= Task description =
The answer is to be an exact copy of the lines below running from the line with "From the next" down to the line with "Click **Edit** on the **Basic", both ends included, and nothing more.

-- Opening Marker --

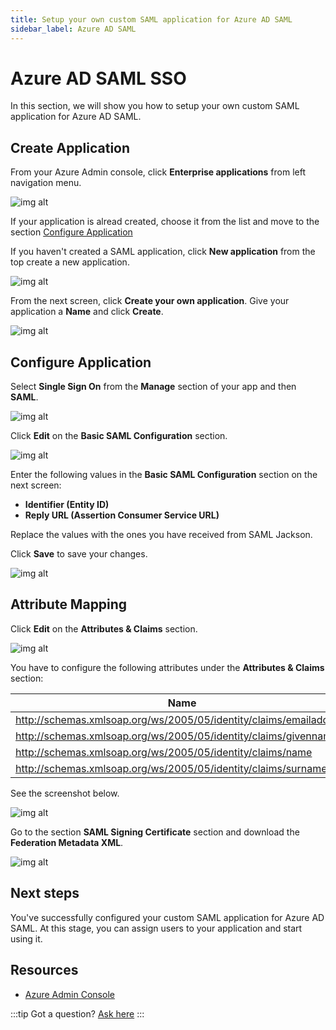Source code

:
 ```yaml
---
title: Setup your own custom SAML application for Azure AD SAML
sidebar_label: Azure AD SAML
---
```


# Azure AD SAML SSO

In this section, we will show you how to setup your own custom SAML application for Azure AD SAML.

## Create Application

From your Azure Admin console, click **Enterprise applications** from left navigation menu.

![img alt](/img/sso-providers/azure/1.png)

If your application is alread created, choose it from the list and move to the section [Configure Application](#configure-application)

If you haven't created a SAML application, click **New application** from the top create a new application.

![img alt](/img/sso-providers/azure/2.png)

From the next screen, click **Create your own application**. Give your application a **Name** and click **Create**.

![img alt](/img/sso-providers/azure/3.png)

## Configure Application

Select **Single Sign On** from the **Manage** section of your app and then **SAML**.

![img alt](/img/sso-providers/azure/4.png)

Click **Edit** on the **Basic SAML Configuration** section.

![img alt](/img/sso-providers/azure/5.png)

Enter the following values in the **Basic SAML Configuration** section on the next screen:

- **Identifier (Entity ID)**
- **Reply URL (Assertion Consumer Service URL)**

Replace the values with the ones you have received from SAML Jackson.

Click **Save** to save your changes.

![img alt](/img/sso-providers/azure/6.png)

## Attribute Mapping

Click **Edit** on the **Attributes & Claims** section.

![img alt](/img/sso-providers/azure/7.png)

You have to configure the following attributes under the **Attributes & Claims** section:

| Name                                                               | Value                  |
| ------------------------------------------------------------------ | ---------------------- |
| http://schemas.xmlsoap.org/ws/2005/05/identity/claims/emailaddress | user.email             |
| http://schemas.xmlsoap.org/ws/2005/05/identity/claims/givenname    | user.givenname         |
| http://schemas.xmlsoap.org/ws/2005/05/identity/claims/name         | user.userprincipalname |
| http://schemas.xmlsoap.org/ws/2005/05/identity/claims/surname      | user.surname           |

See the screenshot below.

![img alt](/img/sso-providers/azure/8.png)

Go to the section **SAML Signing Certificate** section and download the **Federation Metadata XML**.

![img alt](/img/sso-providers/azure/9.png)

## Next steps

You've successfully configured your custom SAML application for Azure AD SAML. At this stage, you can assign users to your application and start using it.

## Resources

- [Azure Admin Console](https://portal.azure.com/)

:::tip
Got a question? [Ask here](https://discord.gg/uyb7pYt4Pa)
:::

-- Closing Marker --

= Output of the task =
From the next screen, click **Create your own application**. Give your application a **Name** and click **Create**.

![img alt](/img/sso-providers/azure/3.png)

## Configure Application

Select **Single Sign On** from the **Manage** section of your app and then **SAML**.

![img alt](/img/sso-providers/azure/4.png)

Click **Edit** on the **Basic SAML Configuration** section.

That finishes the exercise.